Les données de suivi sur huit ans publiées lundi dans le cadre de l'essai de phase 3 ADAURA ont révélé que l'adjuvant Tagrisso réduisait le risque de décès de 47 % dans la population primaire et de 48 % dans l'ensemble du groupe des cancers du poumon non à petites cellules mutés par l'EGFR à un stade précoce après résection complète de la tumeur.
On estime que 79 % de l'ensemble des patients de l'essai recevant Tagrisso sont restés en vie après huit ans, contre 64 % sous placebo.
Les données réelles présentées lors de la Conférence mondiale sur le cancer du poumon de l'IASLC 2026 ont montré que l'arrêt de Tagrisso avant la fin du traitement de trois ans avait plus que doublé le risque de récidive de la maladie ou de décès.
Dans les contextes avancés, les données de l'essai FLAURA2 ont renforcé les bénéfices de l'association de Tagrisso à la chimiothérapie, démontrant une sécurité constante à long terme.
Lundi, les résultats de l'essai de phase III Destiny-Lung04 présentés par Daiichi Sankyo ont montré qu'Enhertu réduisait le risque de progression de la maladie ou de décès de 37 % par rapport au pembrolizumab standard associé à une chimiothérapie en tant que traitement de première intention du cancer du poumon non à petites cellules mutant HER2.
Enhertu a atteint une survie médiane sans progression de 14,3 mois contre 8,3 mois pour les soins standard, ainsi qu'un taux de réponse objectif de 70,0 %.
Le taux de réponse objective (ORR) avec Enhertu était de 70,0 % contre 44,5 % avec le pembrolizumab associé à la chimiothérapie.
La durée médiane de réponse (DoR) pour Enhertu était de 13,4 mois et de 9,7 mois avec le pembrolizumab associé à la chimiothérapie.
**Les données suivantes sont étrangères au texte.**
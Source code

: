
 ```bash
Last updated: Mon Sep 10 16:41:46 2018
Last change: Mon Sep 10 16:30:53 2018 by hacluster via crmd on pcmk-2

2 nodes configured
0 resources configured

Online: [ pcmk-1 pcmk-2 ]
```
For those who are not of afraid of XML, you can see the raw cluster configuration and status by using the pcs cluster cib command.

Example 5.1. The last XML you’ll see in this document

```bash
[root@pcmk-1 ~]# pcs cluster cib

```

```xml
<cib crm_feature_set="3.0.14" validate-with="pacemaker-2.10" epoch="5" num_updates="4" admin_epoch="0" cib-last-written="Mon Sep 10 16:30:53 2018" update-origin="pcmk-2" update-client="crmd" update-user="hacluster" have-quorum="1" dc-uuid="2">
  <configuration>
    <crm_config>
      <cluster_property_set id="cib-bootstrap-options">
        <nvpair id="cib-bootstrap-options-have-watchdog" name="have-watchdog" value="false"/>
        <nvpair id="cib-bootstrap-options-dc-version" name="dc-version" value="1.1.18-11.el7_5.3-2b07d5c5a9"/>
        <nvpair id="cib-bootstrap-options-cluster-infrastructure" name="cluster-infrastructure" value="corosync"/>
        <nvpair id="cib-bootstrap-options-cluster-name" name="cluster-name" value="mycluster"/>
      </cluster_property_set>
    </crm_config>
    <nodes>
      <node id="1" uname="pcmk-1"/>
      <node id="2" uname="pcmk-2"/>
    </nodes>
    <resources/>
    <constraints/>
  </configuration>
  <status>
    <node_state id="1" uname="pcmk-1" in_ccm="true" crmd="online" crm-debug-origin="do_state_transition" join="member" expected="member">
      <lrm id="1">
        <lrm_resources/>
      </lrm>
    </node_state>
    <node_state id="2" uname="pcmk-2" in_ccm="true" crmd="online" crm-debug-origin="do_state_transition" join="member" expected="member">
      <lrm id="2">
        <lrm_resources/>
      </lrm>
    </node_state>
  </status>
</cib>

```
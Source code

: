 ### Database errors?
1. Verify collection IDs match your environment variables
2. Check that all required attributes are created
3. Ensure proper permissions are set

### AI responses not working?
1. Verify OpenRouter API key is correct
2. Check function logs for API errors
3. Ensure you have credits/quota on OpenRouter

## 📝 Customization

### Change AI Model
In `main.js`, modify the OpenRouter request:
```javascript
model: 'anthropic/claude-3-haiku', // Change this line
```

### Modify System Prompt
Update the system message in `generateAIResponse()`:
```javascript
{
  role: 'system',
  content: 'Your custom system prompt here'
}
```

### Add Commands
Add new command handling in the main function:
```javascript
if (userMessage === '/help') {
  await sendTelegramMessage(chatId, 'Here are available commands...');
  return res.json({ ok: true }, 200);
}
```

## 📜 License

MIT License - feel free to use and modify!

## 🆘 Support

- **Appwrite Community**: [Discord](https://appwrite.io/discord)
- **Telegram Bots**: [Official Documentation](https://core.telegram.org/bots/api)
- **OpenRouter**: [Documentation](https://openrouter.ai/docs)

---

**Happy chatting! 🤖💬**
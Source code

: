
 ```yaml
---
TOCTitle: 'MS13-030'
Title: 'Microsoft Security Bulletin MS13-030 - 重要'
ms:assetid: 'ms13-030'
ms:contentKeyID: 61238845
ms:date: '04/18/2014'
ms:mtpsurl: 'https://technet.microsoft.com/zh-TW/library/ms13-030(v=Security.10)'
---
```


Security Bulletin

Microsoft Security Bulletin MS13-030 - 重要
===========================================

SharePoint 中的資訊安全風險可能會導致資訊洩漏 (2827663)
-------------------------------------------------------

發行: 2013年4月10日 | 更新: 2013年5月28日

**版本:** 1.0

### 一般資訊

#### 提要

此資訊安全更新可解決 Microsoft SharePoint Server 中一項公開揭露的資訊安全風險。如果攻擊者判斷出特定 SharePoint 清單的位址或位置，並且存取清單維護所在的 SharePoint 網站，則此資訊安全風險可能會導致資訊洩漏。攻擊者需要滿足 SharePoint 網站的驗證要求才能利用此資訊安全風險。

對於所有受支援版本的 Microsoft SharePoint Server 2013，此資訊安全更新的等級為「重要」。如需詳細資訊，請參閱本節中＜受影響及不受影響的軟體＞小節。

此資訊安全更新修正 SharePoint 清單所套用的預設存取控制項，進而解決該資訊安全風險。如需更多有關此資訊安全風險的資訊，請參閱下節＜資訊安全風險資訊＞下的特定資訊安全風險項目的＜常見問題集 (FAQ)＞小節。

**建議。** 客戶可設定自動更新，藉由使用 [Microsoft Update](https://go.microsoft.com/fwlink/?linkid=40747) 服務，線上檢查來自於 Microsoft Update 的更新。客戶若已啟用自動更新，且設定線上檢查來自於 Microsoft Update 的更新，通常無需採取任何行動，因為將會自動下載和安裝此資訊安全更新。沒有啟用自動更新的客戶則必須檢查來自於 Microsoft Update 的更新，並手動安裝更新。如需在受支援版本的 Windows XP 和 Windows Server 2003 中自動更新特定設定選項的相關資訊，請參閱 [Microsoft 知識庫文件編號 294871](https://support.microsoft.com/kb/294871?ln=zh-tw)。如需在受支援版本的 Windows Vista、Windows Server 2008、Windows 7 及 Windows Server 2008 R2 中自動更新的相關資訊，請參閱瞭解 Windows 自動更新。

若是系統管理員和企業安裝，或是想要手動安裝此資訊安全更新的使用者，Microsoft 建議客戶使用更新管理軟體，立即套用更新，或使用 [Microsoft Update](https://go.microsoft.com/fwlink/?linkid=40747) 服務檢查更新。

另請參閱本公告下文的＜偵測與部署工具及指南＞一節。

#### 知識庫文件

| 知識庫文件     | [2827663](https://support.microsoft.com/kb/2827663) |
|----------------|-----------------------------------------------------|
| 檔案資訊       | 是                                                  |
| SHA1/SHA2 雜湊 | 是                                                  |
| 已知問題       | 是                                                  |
Au moment de l'analyse, les données de survie globale (OS) étaient matures à 46,9 % et aucun test d'hypothèse formel n'avait été effectué.
Bien qu'aucun bénéfice n'ait été observé en ce qui concerne la survie globale, des schémas thérapeutiques ultérieurs variés et déséquilibrés entre les groupes peuvent limiter l'interprétation de ce résultat.
Les déséquilibres incluent une utilisation accrue de traitements dirigés contre HER2 dans le groupe pembrolizumab associé à la chimiothérapie par rapport au groupe Enhertu (48,0 % contre 23,3 %) et une utilisation limitée de l'immunothérapie ultérieure associée à la chimiothérapie dans le bras Enhertu (23,8 %).
Vendredi, la société a publié les principaux résultats de l'essai de phase 3 SERENA-4 montrant qu'Etcamah associé au palbociclib n'a pas atteint son objectif principal de survie sans progression chez les patients ER-positifs et HER2 négatifs, malgré des améliorations numériques.
L'évaluation d'Etcamah se poursuit dans l'ensemble du programme de développement de la phase 3 de CAMBRIA.
La semaine dernière, la Food and Drug Administration (FDA) des États-Unis a accordé une approbation accélérée à Etcamah en association avec un inhibiteur de la CDK4/6.
Activité du cours de l'action AZN : Les actions d'AstraZeneca ont augmenté de 1,86 % à 163,14 dollars lors de la préouverture du marché lundi, selon les données de Benzinga Pro.